TASK ITEM ▸ Reproduce the records below in full and without edits, omitting images.
===== INPUT MATERIAL
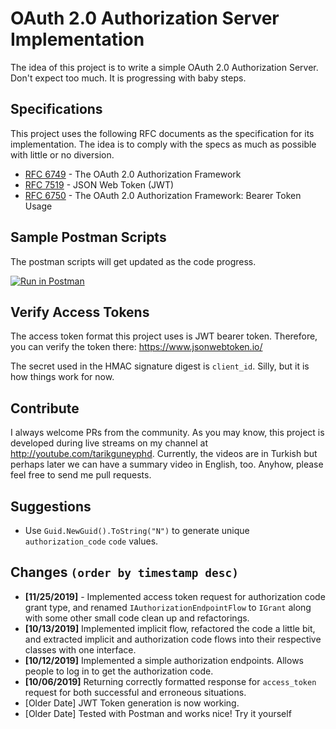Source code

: # OAuth 2.0 Authorization Server Implementation

The idea of this project is to write a simple OAuth 2.0 Authorization Server. Don't expect too much. It is progressing with baby steps.

## Specifications

This project uses the following RFC documents as the specification for its implementation. The idea is to comply with the specs as much as possible with little or no diversion. 

- [RFC 6749](https://tools.ietf.org/html/rfc6749) - The OAuth 2.0 Authorization Framework
- [RFC 7519](https://tools.ietf.org/html/rfc7519) - JSON Web Token (JWT)
- [RFC 6750](https://tools.ietf.org/html/rfc6750) - The OAuth 2.0 Authorization Framework: Bearer Token Usage

## Sample Postman Scripts

The postman scripts will get updated as the code progress. 

[![Run in Postman](https://run.pstmn.io/button.svg)](https://app.getpostman.com/run-collection/0d9c03bf799e027cc8d0)

## Verify Access Tokens

The access token format this project uses is JWT bearer token. Therefore, you can verify the token there: https://www.jsonwebtoken.io/

The secret used in the HMAC signature digest is `client_id`. Silly, but it is how things work for now.

## Contribute

I always welcome PRs from the community. As you may know, this project is developed during live streams on my channel at http://youtube.com/tarikguneyphd. Currently, the videos are in Turkish but perhaps later we can have a summary video in English, too. Anyhow, please feel free to send me pull requests. 

## Suggestions

- Use `Guid.NewGuid().ToString("N")` to generate unique `authorization_code` `code` values.

## Changes `(order by timestamp desc)`

- **[11/25/2019]** - Implemented access token request for authorization code grant type, and renamed `IAuthorizationEndpointFlow` to `IGrant` along with some other small code clean up and refactorings.
- **[10/13/2019]** Implemented implicit flow, refactored the code a little bit, and extracted implicit and authorization code flows into their respective classes with one interface.
- **[10/12/2019]** Implemented a simple authorization endpoints. Allows people to log in to get the authorization code. 
- **[10/06/2019]** Returning correctly formatted response for `access_token` request for both successful and erroneous  situations.
- [Older Date] JWT Token generation is now working.
- [Older Date] Tested with Postman and works nice! Try it yourself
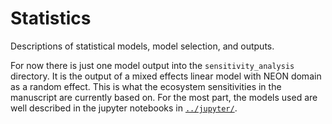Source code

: # Statistics

Descriptions of statistical models, model selection, and outputs.

For now there is just one model output into the `sensitivity_analysis` directory. It is the output of a mixed effects linear model with NEON domain as a random effect. This is what the ecosystem sensitivities in the manuscript are currently based on. For the most part, the models used are well described in the jupyter notebooks in [`../jupyter/`](../jupyter/).
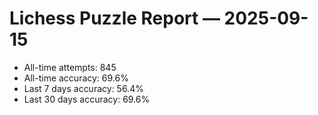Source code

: # Lichess Puzzle Report — 2025-09-15
- All-time attempts: 845
- All-time accuracy: 69.6%
- Last 7 days accuracy: 56.4%
- Last 30 days accuracy: 69.6%
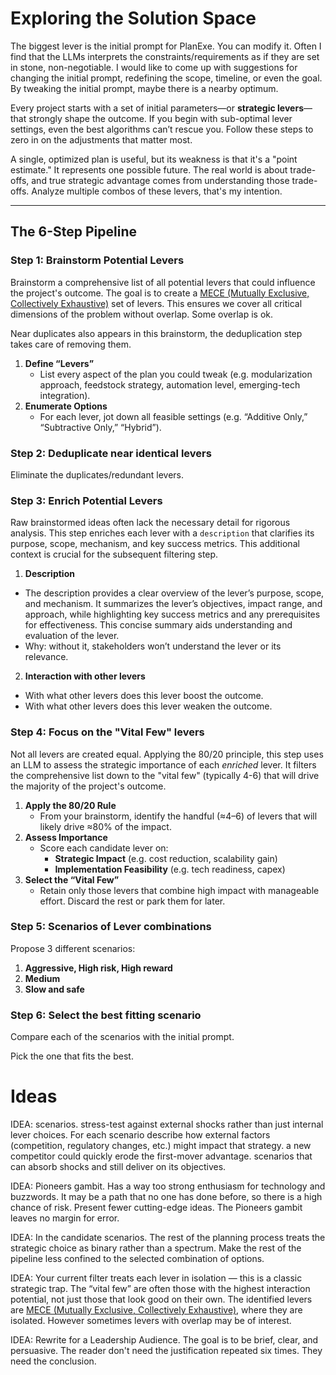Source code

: # Exploring the Solution Space

The biggest lever is the initial prompt for PlanExe. You can modify it.
Often I find that the LLMs interprets the constraints/requirements as if they are set in stone, non-negotiable.
I would like to come up with suggestions for changing the initial prompt, redefining the scope, timeline, or even the goal.
By tweaking the initial prompt, maybe there is a nearby optimum.

Every project starts with a set of initial parameters—or **strategic levers**—that strongly shape the outcome. If you begin with sub-optimal lever settings, even the best algorithms can’t rescue you. Follow these steps to zero in on the adjustments that matter most.

A single, optimized plan is useful, but its weakness is that it's a "point estimate." It represents one possible future. The real world is about trade-offs, and true strategic advantage comes from understanding those trade-offs. Analyze multiple combos of these levers, that's my intention.

---

## The 6-Step Pipeline

### Step 1: Brainstorm Potential Levers

Brainstorm a comprehensive list of all potential levers that could influence the project's outcome.
The goal is to create a [MECE (Mutually Exclusive, Collectively Exhaustive)](https://en.wikipedia.org/wiki/MECE_principle) set of levers. This ensures we cover all critical dimensions of the problem without overlap. Some overlap is ok. 

Near duplicates also appears in this brainstorm, the deduplication step takes care of removing them.

1. **Define “Levers”**
   - List every aspect of the plan you could tweak (e.g. modularization approach, feedstock strategy, automation level, emerging-tech integration).
2. **Enumerate Options**
   - For each lever, jot down all feasible settings (e.g. “Additive Only,” “Subtractive Only,” “Hybrid”).


### Step 2: Deduplicate near identical levers

Eliminate the duplicates/redundant levers.

### Step 3: Enrich Potential Levers

Raw brainstormed ideas often lack the necessary detail for rigorous analysis. This step enriches each lever with a `description` that clarifies its purpose, scope, mechanism, and key success metrics. This additional context is crucial for the subsequent filtering step.

1. **Description**
  - The description provides a clear overview of the lever’s purpose, scope, and mechanism. It summarizes the lever’s objectives, impact range, and approach, while highlighting key success metrics and any prerequisites for effectiveness. This concise summary aids understanding and evaluation of the lever.
  - Why: without it, stakeholders won’t understand the lever or its relevance.
2. **Interaction with other levers**
  - With what other levers does this lever boost the outcome. 
  - With what other levers does this lever weaken the outcome. 

### Step 4: Focus on the "Vital Few" levers

Not all levers are created equal. Applying the 80/20 principle, this step uses an LLM to assess the strategic importance of each *enriched* lever. 
It filters the comprehensive list down to the "vital few" (typically 4-6) that will drive the majority of the project's outcome.

1. **Apply the 80/20 Rule**
   - From your brainstorm, identify the handful (≈4–6) of levers that will likely drive ≈80% of the impact.
2. **Assess Importance**
   - Score each candidate lever on:
     - **Strategic Impact** (e.g. cost reduction, scalability gain)
     - **Implementation Feasibility** (e.g. tech readiness, capex)
3. **Select the “Vital Few”**
   - Retain only those levers that combine high impact with manageable effort. Discard the rest or park them for later.

### Step 5: Scenarios of Lever combinations

Propose 3 different scenarios:
1. **Aggressive, High risk, High reward**
2. **Medium**
3. **Slow and safe**

### Step 6: Select the best fitting scenario

Compare each of the scenarios with the initial prompt.

Pick the one that fits the best.

# Ideas

IDEA: scenarios. stress-test against external shocks rather than just internal lever choices.
For each scenario describe how external factors (competition, regulatory changes, etc.) might impact that strategy.
a new competitor could quickly erode the first-mover advantage.
scenarios that can absorb shocks and still deliver on its objectives.

IDEA: Pioneers gambit. Has a way too strong enthusiasm for technology and buzzwords. 
It may be a path that no one has done before, so there is a high chance of risk.
Present fewer cutting-edge ideas.
The Pioneers gambit leaves no margin for error.

IDEA: In the candidate scenarios. The rest of the planning process treats the strategic choice as binary rather than a spectrum.
Make the rest of the pipeline less confined to the selected combination of options.

IDEA: Your current filter treats each lever in isolation — this is a classic strategic trap. 
The “vital few” are often those with the highest interaction potential, not just those that look good on their own.
The identified levers are [MECE (Mutually Exclusive, Collectively Exhaustive)](https://en.wikipedia.org/wiki/MECE_principle), 
where they are isolated. However sometimes levers with overlap may be of interest.

IDEA: Rewrite for a Leadership Audience. The goal is to be brief, clear, and persuasive.
The reader don't need the justification repeated six times. They need the conclusion.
==========
EXERCISE RESPONSE ▸
Source code

: # OAuth 2.0 Authorization Server Implementation

The idea of this project is to write a simple OAuth 2.0 Authorization Server. Don't expect too much. It is progressing with baby steps.

## Specifications

This project uses the following RFC documents as the specification for its implementation. The idea is to comply with the specs as much as possible with little or no diversion. 

- [RFC 6749](https://tools.ietf.org/html/rfc6749) - The OAuth 2.0 Authorization Framework
- [RFC 7519](https://tools.ietf.org/html/rfc7519) - JSON Web Token (JWT)
- [RFC 6750](https://tools.ietf.org/html/rfc6750) - The OAuth 2.0 Authorization Framework: Bearer Token Usage

## Sample Postman Scripts

The postman scripts will get updated as the code progress. 

[![Run in Postman](https://run.pstmn.io/button.svg)](https://app.getpostman.com/run-collection/0d9c03bf799e027cc8d0)

## Verify Access Tokens

The access token format this project uses is JWT bearer token. Therefore, you can verify the token there: https://www.jsonwebtoken.io/

The secret used in the HMAC signature digest is `client_id`. Silly, but it is how things work for now.

## Contribute

I always welcome PRs from the community. As you may know, this project is developed during live streams on my channel at http://youtube.com/tarikguneyphd. Currently, the videos are in Turkish but perhaps later we can have a summary video in English, too. Anyhow, please feel free to send me pull requests. 

## Suggestions

- Use `Guid.NewGuid().ToString("N")` to generate unique `authorization_code` `code` values.

## Changes `(order by timestamp desc)`

- **[11/25/2019]** - Implemented access token request for authorization code grant type, and renamed `IAuthorizationEndpointFlow` to `IGrant` along with some other small code clean up and refactorings.
- **[10/13/2019]** Implemented implicit flow, refactored the code a little bit, and extracted implicit and authorization code flows into their respective classes with one interface.
- **[10/12/2019]** Implemented a simple authorization endpoints. Allows people to log in to get the authorization code. 
- **[10/06/2019]** Returning correctly formatted response for `access_token` request for both successful and erroneous  situations.
- [Older Date] JWT Token generation is now working.
- [Older Date] Tested with Postman and works nice! Try it yourself
Source code

: # Statistics

Descriptions of statistical models, model selection, and outputs.

For now there is just one model output into the `sensitivity_analysis` directory. It is the output of a mixed effects linear model with NEON domain as a random effect. This is what the ecosystem sensitivities in the manuscript are currently based on. For the most part, the models used are well described in the jupyter notebooks in [`../jupyter/`](../jupyter/).
Source code

: # Lichess Puzzle Report — 2025-09-15
- All-time attempts: 845
- All-time accuracy: 69.6%
- Last 7 days accuracy: 56.4%
- Last 30 days accuracy: 69.6%
Source code

: # Exploring the Solution Space

The biggest lever is the initial prompt for PlanExe. You can modify it.
Often I find that the LLMs interprets the constraints/requirements as if they are set in stone, non-negotiable.
I would like to come up with suggestions for changing the initial prompt, redefining the scope, timeline, or even the goal.
By tweaking the initial prompt, maybe there is a nearby optimum.

Every project starts with a set of initial parameters—or **strategic levers**—that strongly shape the outcome. If you begin with sub-optimal lever settings, even the best algorithms can’t rescue you. Follow these steps to zero in on the adjustments that matter most.

A single, optimized plan is useful, but its weakness is that it's a "point estimate." It represents one possible future. The real world is about trade-offs, and true strategic advantage comes from understanding those trade-offs. Analyze multiple combos of these levers, that's my intention.

---

## The 6-Step Pipeline

### Step 1: Brainstorm Potential Levers

Brainstorm a comprehensive list of all potential levers that could influence the project's outcome.
The goal is to create a [MECE (Mutually Exclusive, Collectively Exhaustive)](https://en.wikipedia.org/wiki/MECE_principle) set of levers. This ensures we cover all critical dimensions of the problem without overlap. Some overlap is ok. 

Near duplicates also appears in this brainstorm, the deduplication step takes care of removing them.

1. **Define “Levers”**
   - List every aspect of the plan you could tweak (e.g. modularization approach, feedstock strategy, automation level, emerging-tech integration).
2. **Enumerate Options**
   - For each lever, jot down all feasible settings (e.g. “Additive Only,” “Subtractive Only,” “Hybrid”).


### Step 2: Deduplicate near identical levers

Eliminate the duplicates/redundant levers.

### Step 3: Enrich Potential Levers

Raw brainstormed ideas often lack the necessary detail for rigorous analysis. This step enriches each lever with a `description` that clarifies its purpose, scope, mechanism, and key success metrics. This additional context is crucial for the subsequent filtering step.

1. **Description**
  - The description provides a clear overview of the lever’s purpose, scope, and mechanism. It summarizes the lever’s objectives, impact range, and approach, while highlighting key success metrics and any prerequisites for effectiveness. This concise summary aids understanding and evaluation of the lever.
  - Why: without it, stakeholders won’t understand the lever or its relevance.
2. **Interaction with other levers**
  - With what other levers does this lever boost the outcome. 
  - With what other levers does this lever weaken the outcome. 

### Step 4: Focus on the "Vital Few" levers

Not all levers are created equal. Applying the 80/20 principle, this step uses an LLM to assess the strategic importance of each *enriched* lever. 
It filters the comprehensive list down to the "vital few" (typically 4-6) that will drive the majority of the project's outcome.

1. **Apply the 80/20 Rule**
   - From your brainstorm, identify the handful (≈4–6) of levers that will likely drive ≈80% of the impact.
2. **Assess Importance**
   - Score each candidate lever on:
     - **Strategic Impact** (e.g. cost reduction, scalability gain)
     - **Implementation Feasibility** (e.g. tech readiness, capex)
3. **Select the “Vital Few”**
   - Retain only those levers that combine high impact with manageable effort. Discard the rest or park them for later.

### Step 5: Scenarios of Lever combinations

Propose 3 different scenarios:
1. **Aggressive, High risk, High reward**
2. **Medium**
3. **Slow and safe**

### Step 6: Select the best fitting scenario

Compare each of the scenarios with the initial prompt.

Pick the one that fits the best.

# Ideas

IDEA: scenarios. stress-test against external shocks rather than just internal lever choices.
For each scenario describe how external factors (competition, regulatory changes, etc.) might impact that strategy.
a new competitor could quickly erode the first-mover advantage.
scenarios that can absorb shocks and still deliver on its objectives.

IDEA: Pioneers gambit. Has a way too strong enthusiasm for technology and buzzwords. 
It may be a path that no one has done before, so there is a high chance of risk.
Present fewer cutting-edge ideas.
The Pioneers gambit leaves no margin for error.

IDEA: In the candidate scenarios. The rest of the planning process treats the strategic choice as binary rather than a spectrum.
Make the rest of the pipeline less confined to the selected combination of options.

IDEA: Your current filter treats each lever in isolation — this is a classic strategic trap. 
The “vital few” are often those with the highest interaction potential, not just those that look good on their own.
The identified levers are [MECE (Mutually Exclusive, Collectively Exhaustive)](https://en.wikipedia.org/wiki/MECE_principle), 
where they are isolated. However sometimes levers with overlap may be of interest.

IDEA: Rewrite for a Leadership Audience. The goal is to be brief, clear, and persuasive.
The reader don't need the justification repeated six times. They need the conclusion.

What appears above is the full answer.